During my senior year I was invited to preach each Sunday in the New Providence Presbyterian Church in Surgoinsville, Tennessee. I say preach and I readily admit that calling it preaching is a tremendous stretch. It was more like a pious talk, but these folk were very kind, generous and receptive.
With some of the very first money received from the church, I went down on State Street in Bristol and bought my first guitar. I paid $50 for it. It was a small Martin guitar. The company discontinued this model many years ago. One Christmas I gave it to my son, Jim, and then later, when he had moved to Philadelphia, I had it reworked by the Martin people.
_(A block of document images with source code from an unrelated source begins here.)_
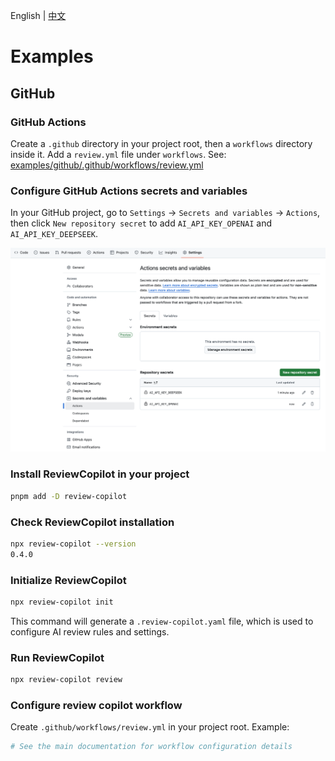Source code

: English | [中文](README.zh-CN.md)

# Examples

## GitHub

### GitHub Actions

Create a `.github` directory in your project root, then a `workflows` directory inside it. Add a `review.yml` file under `workflows`. See: [examples/github/.github/workflows/review.yml](.github/workflows/review.yml)

### Configure GitHub Actions secrets and variables

In your GitHub project, go to `Settings` -> `Secrets and variables` -> `Actions`, then click `New repository secret` to add `AI_API_KEY_OPENAI` and `AI_API_KEY_DEEPSEEK`.

![image](./images/github-actions-secrets.png)

### Install ReviewCopilot in your project

```bash
pnpm add -D review-copilot
```

### Check ReviewCopilot installation

```bash
npx review-copilot --version
0.4.0
```

### Initialize ReviewCopilot

```bash
npx review-copilot init
```

This command will generate a `.review-copilot.yaml` file, which is used to configure AI review rules and settings.

### Run ReviewCopilot

```bash
npx review-copilot review
```

### Configure review copilot workflow

Create `.github/workflows/review.yml` in your project root. Example:

```yaml
# See the main documentation for workflow configuration details
```
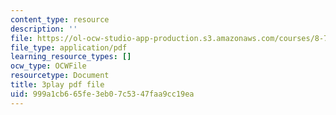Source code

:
 ```yaml
---
content_type: resource
description: ''
file: https://ol-ocw-studio-app-production.s3.amazonaws.com/courses/8-701-introduction-to-nuclear-and-particle-physics-fall-2020/999a1cb665fe3eb07c5347faa9cc19ea_J6L9uQ-IO90.pdf
file_type: application/pdf
learning_resource_types: []
ocw_type: OCWFile
resourcetype: Document
title: 3play pdf file
uid: 999a1cb6-65fe-3eb0-7c53-47faa9cc19ea
---
```

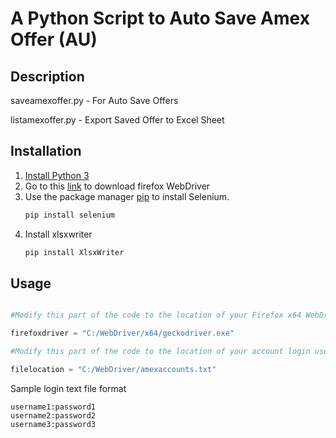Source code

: # A Python Script to Auto Save Amex Offer (AU)

## Description

saveamexoffer.py - For Auto Save Offers

listamexoffer.py - Export Saved Offer to Excel Sheet


## Installation

1. [Install Python 3](https://www.python.org/downloads/)
2. Go to this [link](https://github.com/mozilla/geckodriver/releases) to download firefox WebDriver
3. Use the package manager [pip](https://pip.pypa.io/en/stable/) to install Selenium.
      ```bash
      pip install selenium
      ```
4. Install xlsxwriter
      ```bash
      pip install XlsxWriter
      ```

## Usage

```python

#Modify this part of the code to the location of your Firefox x64 WebDriver

firefoxdriver = "C:/WebDriver/x64/geckodriver.exe"

#Modify this part of the code to the location of your account login username:password text file

filelocation = "C:/WebDriver/amexaccounts.txt"

```

Sample login text file format

```
username1:password1
username2:password2
username3:password3
```

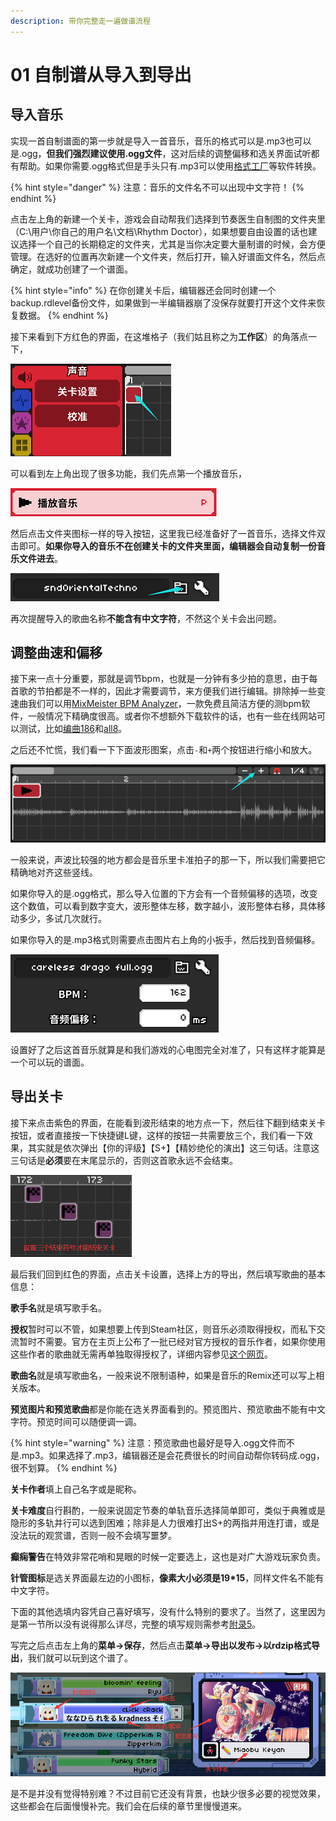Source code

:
 ```yaml
---
description: 带你完整走一遍做谱流程
---
```


# 01 自制谱从导入到导出

## 导入音乐 <a id="1"></a>

实现一首自制谱面的第一步就是导入一首音乐，音乐的格式可以是.mp3也可以是.ogg，**但我们强烈建议使用.ogg文件**，这对后续的调整偏移和选关界面试听都有帮助。如果你需要.ogg格式但是手头只有.mp3可以使用[格式工厂](http://www.pcgeshi.com/download.html)等软件转换。

{% hint style="danger" %}
注意：音乐的文件名不可以出现中文字符！
{% endhint %}

点击左上角的新建一个关卡，游戏会自动帮我们选择到节奏医生自制图的文件夹里（C:\用户\你自己的用户名\文档\Rhythm Doctor），如果想要自由设置的话也建议选择一个自己的长期稳定的文件夹，尤其是当你决定要大量制谱的时候，会方便管理。在选好的位置再次新建一个文件夹，然后打开，输入好谱面文件名，然后点确定，就成功创建了一个谱面。

{% hint style="info" %}
在你创建关卡后，编辑器还会同时创建一个backup.rdlevel备份文件，如果做到一半编辑器崩了没保存就要打开这个文件来恢复数据。
{% endhint %}

接下来看到下方红色的界面，在这堆格子（我们姑且称之为**工作区**）的角落点一下，

![](.gitbook/assets/01-01.png)

可以看到左上角出现了很多功能，我们先点第一个播放音乐，

![](.gitbook/assets/01-02.png)

然后点击文件夹图标一样的导入按钮，这里我已经准备好了一首音乐，选择文件双击即可。**如果你导入的音乐不在创建关卡的文件夹里面，编辑器会自动复制一份音乐文件进去**。

![](.gitbook/assets/01-03.png)

再次提醒导入的歌曲名称**不能含有中文字符**，不然这个关卡会出问题。

## 调整曲速和偏移 <a id="2"></a>

接下来一点十分重要，那就是调节bpm，也就是一分钟有多少拍的意思，由于每首歌的节拍都是不一样的，因此才需要调节，来方便我们进行编辑。排除掉一些变速曲我们可以用[MixMeister BPM Analyzer](https://mixmeister-bpm-analyzer.en.softonic.com/)，一款免费且简洁方便的测bpm软件，一般情况下精确度很高。或者你不想额外下载软件的话，也有一些在线网站可以测试，比如[编曲186](http://www.bq186.com/bpm/)和[all8](https://www.all8.com/tools/bpm.htm)。

之后还不忙慌，我们看一下下面波形图案，点击`‐`和`+`两个按钮进行缩小和放大。

![](.gitbook/assets/01-04.png)

一般来说，声波比较强的地方都会是音乐里卡准拍子的那一下，所以我们需要把它精确地对齐这些竖线。

如果你导入的是.ogg格式，那么导入位置的下方会有一个音频偏移的选项，改变这个数值，可以看到数字变大，波形整体左移，数字越小，波形整体右移，具体移动多少，多试几次就行。

如果你导入的是.mp3格式则需要点击图片右上角的小扳手，然后找到音频偏移。

![](.gitbook/assets/01-05.png)

设置好了之后这首音乐就算是和我们游戏的心电图完全对准了，只有这样才能算是一个可以玩的谱面。

## 导出关卡 <a id="3"></a>

接下来点击紫色的界面，在能看到波形结束的地方点一下，然后往下翻到结束关卡按钮，或者直接按一下快捷键L键，这样的按钮一共需要放三个，我们看一下效果，其实就是依次弹出【你的评级】【S+】【精妙绝伦的演出】这三句话。注意这三句话是**必须**要在末尾显示的，否则这首歌永远不会结束。

![](.gitbook/assets/01-06.png)

最后我们回到红色的界面，点击关卡设置，选择上方的导出，然后填写歌曲的基本信息：

**歌手名**就是填写歌手名。

**授权**暂时可以不管，如果想要上传到Steam社区，则音乐必须取得授权，而私下交流暂时不需要。官方在主页上公布了一批已经对官方授权的音乐作者，如果你使用这些作者的歌曲就无需再单独取得授权了，详细内容参见[这个网页](https://7thbe.at/verified-artists/rd)。

**歌曲名**就是填写歌曲名，一般来说不限制语种，如果是音乐的Remix还可以写上相关版本。

**预览图片和预览歌曲**都是你能在选关界面看到的。预览图片、预览歌曲不能有中文字符。预览时间可以随便调一调。

{% hint style="warning" %}
注意：预览歌曲也最好是导入.ogg文件而不是.mp3。如果选择了.mp3，编辑器还是会花费很长的时间自动帮你转码成.ogg，很不划算。
{% endhint %}

**关卡作者**填上自己名字或是昵称。

**关卡难度**自行斟酌，一般来说固定节奏的单轨音乐选择简单即可，类似于典雅或是隐形的多轨并行可以选到困难；除非是人力很难打出S+的两指并用连打谱，或是没法玩的观赏谱，否则一般不会填写噩梦。

**癫痫警告**在特效非常花哨和晃眼的时候一定要选上，这也是对广大游戏玩家负责。

**针管图标**是选关界面最左边的小图标，**像素大小必须是19\*15**，同样文件名不能有中文字符。

下面的其他选填内容凭自己喜好填写，没有什么特别的要求了。当然了，这里因为是第一节所以没有说得那么详尽，完整的填写规则需参考[附录5](https://rd.rdlevel.cn/ex05#2)。

写完之后点击左上角的**菜单→保存**，然后点击**菜单→导出以发布→以rdzip格式导出**，我们就可以玩到这个谱了。

![](.gitbook/assets/01-07.png)

是不是并没有觉得特别难？不过目前它还没有背景，也缺少很多必要的视觉效果，这些都会在后面慢慢补完。我们会在后续的章节里慢慢道来。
But I digress. In the small room with me was Dan Norman, Hardy Bledsoe, and a young man from the mountains of western Virginia. His name was MacCracken. There may have been some others who dropped around to join in the festivities. It really was loud, and I remember it as festive.
Bledsoe could not sing the tune. He always harmonized. He spent several summers visiting the hollows and coves in mountainous North Carolina in and around Asheville. He accompanied a friend who went with his recorder capturing on tape the mountain folk as they sang their music sitting on the porches of their cabins at close of day and on Saturday and Sunday. This was before the days of television and the music was pure. Most of their music came over from England, Scotland and Ireland. Hardy played a homemade guitar. I have not seen one like it before or after. Dan Norman was one of my roommates. He played the ukelele and we were on our was to the Seminary.
A classmate named MacCracken played the mandolin. I can't remember his first name, but he could play anything with strings except maybe a mop. I think that he was a science major. This is how I learned to play the guitar. I sat there trying to keep up with them, learning new chords and enjoying myself greatly. This is how I learned to play the guitar and where I learned to love folk music. It is where I first learned to appreciate the music of my forebearers who settled North Carolina and brought their music and dancing with them.
We played and sang, "The Wreck Of The Old 97", "Life is Like a Mountain Railroad", and a lot of Tennessee Ernie Ford's music. As you may remember he happened to be from Bristol. I was told his brother had attended King College a short time before I arrived.
As I say when, I walked into the Music Man out north side, I stepped back in time for a very pleasant hour and half. I will be going back for another helping. Y'all come. You hear!